Par
Sarah Coulet
Publié le
24 avr. 2025 à 15h20
Les sapeurs-pompiers n’ont rien pu faire. Mercredi 23 avril 2025, Adrian B., est décédé dans la cellule de dégrisement dans laquelle il avait été placé en fin d’après-midi. Quelques heures plus tard, les policiers du commissariat du 18e arrondissement l’ont retrouvé inanimé, a appris actu Paris auprès du parquet, confirmant une information du Parisien.
Un suivi en hépatologie
La victime, née en Roumanie en octobre 1983, a été prise en charge par les forces de l’ordre dans la rue Doudeauville pour « ivresse publique et manifeste », à 18h25, retrace le magistère public.
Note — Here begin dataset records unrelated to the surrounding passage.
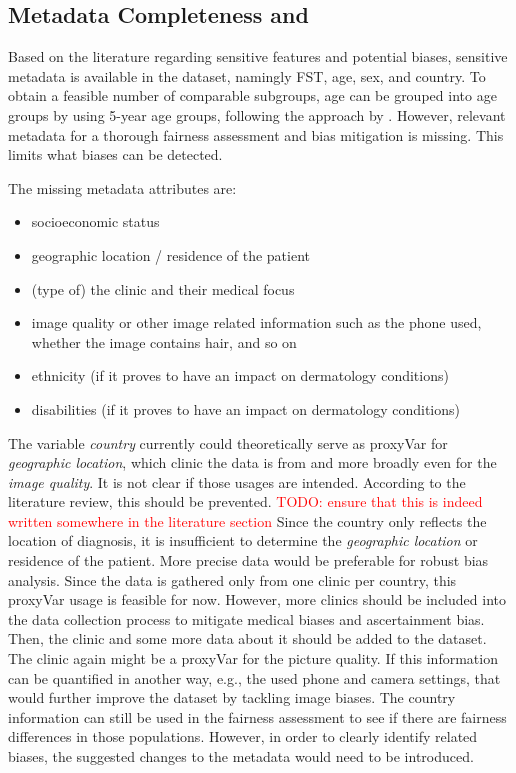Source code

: \documentclass[12pt, a4paper, oneside]{book}   	%
\renewcommand{\todo}[1]{\textcolor{red}{TODO: #1}}
\begin{document}
		\subsection{Metadata Completeness and } \label{chap:datasetAssessmentMetadataEvaluation}
		Based on the literature regarding sensitive features and potential biases, sensitive metadata is available in the dataset, namingly \gls{FST}, age, sex, and country. To obtain a feasible number of comparable subgroups, age can be grouped into age groups by using 5-year age groups, following the approach by \textcite{Gottfrois2024}.
		However, relevant metadata for a thorough fairness assessment and bias mitigation is missing. This limits what biases can be detected.
		
		The missing metadata attributes are:
		\begin{itemize}
			\item socioeconomic status
			\item geographic location / residence of the patient
			\item (type of) the clinic and their medical focus
			\item image quality or other image related information such as the phone used, whether the image contains hair, and so on
			\item ethnicity (if it proves to have an impact on dermatology conditions)
			\item disabilities (if it proves to have an impact on dermatology conditions)
		\end{itemize}
		
		The variable \textit{country} currently could theoretically serve as \gls{proxyVar} for \textit{geographic location}, which clinic the data is from and more broadly even for the \textit{image quality}. It is not clear if those usages are intended. According to the literature review, this should be prevented. \todo{ensure that this is indeed written somewhere in the literature section}
		Since the country only reflects the location of diagnosis, it is insufficient to determine the \textit{geographic location} or residence of the patient. More precise data would be preferable for robust bias analysis.
		Since the data is gathered only from one clinic per country, this \gls{proxyVar} usage is feasible for now. However, more clinics should be included into the data collection process to mitigate medical biases and ascertainment bias. Then, the clinic and some more data about it should be added to the dataset.
		The clinic again might be a \gls{proxyVar} for the picture quality. If this information can be quantified in another way, e.g., the used phone and camera settings, that would further improve the dataset by tackling image biases.
		The country information can still be used in the fairness assessment to see if there are fairness differences in those populations. However, in order to clearly identify related biases, the suggested changes to the metadata would need to be introduced.
		
\end{document}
Conduit à l’hôpital Bichat, le personnel soignant rédige « un bulletin de non-admission et un certificat de compatibilité avec une mesure de garde à vue (mesure dont il ne faisait d’ailleurs pas l’objet) ».
D’après les premiers éléments de l’enquête, il aurait été ramené au commissariat d’arrondissement à 20h10. Là, en raison de son alcoolisation, les policiers l’auraient placé en position latérale de sécurité dans une cellule de dégrisement munie de caméras.
Toujours selon les éléments du parquet, des rondes auraient été effectuées toutes les demi-heures jusqu’à ce qu’à 22h15, le chef de poste se rende compte que « l’individu ne ronflait plus et semblait en arrêt cardio-respiratoire ». Le policier lui aurait alors prodigué un massage et fait usage du défibrillateur. Quinze minutes plus tard, les sapeurs-pompiers sont intervenus. Malgré leurs efforts, ils n’ont pas réussi à le réanimer et son décès a été déclaré.
À noter qu’aucune trace de blessure n’a été constatée sur le corps. Dans ses poches, des documents médicaux faisant état d’un suivi en hépatologie et la prise de méthadone et de diazépam.